Please dont read this if fragile or thinking of self harm already.
I'm in my 30s and have just had my first real experience with self harm. I have always had issues with self destruction, but this is the first time I've done what I would classify more as self harm, not just doing things that would lead to harm, but actual harming just to harm. I have to say I got a great sense of relief.
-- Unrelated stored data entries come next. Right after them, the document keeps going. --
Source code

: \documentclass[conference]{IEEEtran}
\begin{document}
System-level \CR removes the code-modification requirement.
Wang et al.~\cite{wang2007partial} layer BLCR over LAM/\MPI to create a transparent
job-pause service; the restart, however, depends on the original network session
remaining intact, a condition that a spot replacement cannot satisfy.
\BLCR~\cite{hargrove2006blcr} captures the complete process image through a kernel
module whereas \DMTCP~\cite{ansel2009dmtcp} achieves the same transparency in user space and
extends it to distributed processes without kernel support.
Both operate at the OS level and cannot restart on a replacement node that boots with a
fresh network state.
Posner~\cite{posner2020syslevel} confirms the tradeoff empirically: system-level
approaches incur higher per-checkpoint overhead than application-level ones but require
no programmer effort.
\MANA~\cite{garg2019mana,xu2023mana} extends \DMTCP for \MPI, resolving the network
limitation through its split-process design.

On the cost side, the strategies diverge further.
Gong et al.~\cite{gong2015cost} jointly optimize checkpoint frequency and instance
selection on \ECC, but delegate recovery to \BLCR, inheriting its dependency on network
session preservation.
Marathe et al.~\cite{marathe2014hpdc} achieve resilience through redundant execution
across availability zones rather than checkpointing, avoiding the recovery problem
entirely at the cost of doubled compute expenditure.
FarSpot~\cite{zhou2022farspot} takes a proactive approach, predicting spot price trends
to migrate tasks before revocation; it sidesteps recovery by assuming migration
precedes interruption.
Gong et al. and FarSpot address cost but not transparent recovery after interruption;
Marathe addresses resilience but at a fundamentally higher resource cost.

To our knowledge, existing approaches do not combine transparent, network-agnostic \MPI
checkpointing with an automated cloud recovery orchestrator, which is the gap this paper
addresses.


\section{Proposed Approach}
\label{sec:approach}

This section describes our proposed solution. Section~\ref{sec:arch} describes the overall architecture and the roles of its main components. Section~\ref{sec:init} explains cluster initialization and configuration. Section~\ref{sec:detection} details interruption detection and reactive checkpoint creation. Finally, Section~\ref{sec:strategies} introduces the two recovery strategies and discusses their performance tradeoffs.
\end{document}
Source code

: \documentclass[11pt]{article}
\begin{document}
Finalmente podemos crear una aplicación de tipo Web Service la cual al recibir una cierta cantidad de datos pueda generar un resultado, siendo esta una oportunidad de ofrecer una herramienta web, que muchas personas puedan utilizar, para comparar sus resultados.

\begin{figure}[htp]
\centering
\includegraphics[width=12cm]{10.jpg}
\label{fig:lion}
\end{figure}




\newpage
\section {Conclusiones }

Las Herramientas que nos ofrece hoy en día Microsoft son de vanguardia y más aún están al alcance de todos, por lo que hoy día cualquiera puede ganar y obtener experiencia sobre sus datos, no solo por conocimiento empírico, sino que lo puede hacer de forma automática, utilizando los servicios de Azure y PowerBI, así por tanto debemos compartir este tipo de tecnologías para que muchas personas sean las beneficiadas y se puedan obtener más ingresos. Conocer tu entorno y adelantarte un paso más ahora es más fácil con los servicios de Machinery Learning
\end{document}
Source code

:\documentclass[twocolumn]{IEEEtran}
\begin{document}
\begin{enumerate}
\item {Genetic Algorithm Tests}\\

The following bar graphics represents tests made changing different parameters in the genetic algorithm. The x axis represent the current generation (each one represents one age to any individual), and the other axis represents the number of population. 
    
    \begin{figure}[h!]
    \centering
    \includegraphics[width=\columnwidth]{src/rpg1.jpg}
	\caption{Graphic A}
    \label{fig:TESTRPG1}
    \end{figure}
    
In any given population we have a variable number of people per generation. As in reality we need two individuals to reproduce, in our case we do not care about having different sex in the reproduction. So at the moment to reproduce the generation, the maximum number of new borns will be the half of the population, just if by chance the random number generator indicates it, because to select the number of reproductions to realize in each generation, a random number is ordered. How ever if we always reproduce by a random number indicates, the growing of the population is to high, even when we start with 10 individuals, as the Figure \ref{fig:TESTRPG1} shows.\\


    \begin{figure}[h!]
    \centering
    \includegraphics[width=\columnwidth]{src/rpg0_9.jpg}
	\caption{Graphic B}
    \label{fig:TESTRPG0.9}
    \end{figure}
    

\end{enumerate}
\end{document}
I never thought this is something I would do. I don't like the idea of cutting,
The pain was brutal, but lessened my inner pain and made me feel strong, like there was something I could finally handle. I stopped about 2 weeks ago, and my wrist is healing up okay. I'm going to have a massive scar that will be difficult to explain, in fact I think trying to cover up the burn mark was the only reason I stopped. Wearing cuff bracelets and watches that rubbed on the burn while working was not something I enjoyed and was a huge infection risk. Anyways, it was nice feeling relief in a way that was not drugs or other substance abuse behavior, but I think this may be just as addicting for me. My spouse is always upset about my self medication because of the issues it causes both of us, I feel like this one may at least be less destructive to our relationship, even if it's destructive to me. It's not a good place to be, feeling the need for relief and always looking to unhealthy places, but I haven't found a way out of the darkness that is healthy. I guess I just needed to get this out there and hope I'm not alone in this, although also hope others aren't as self destructive as me.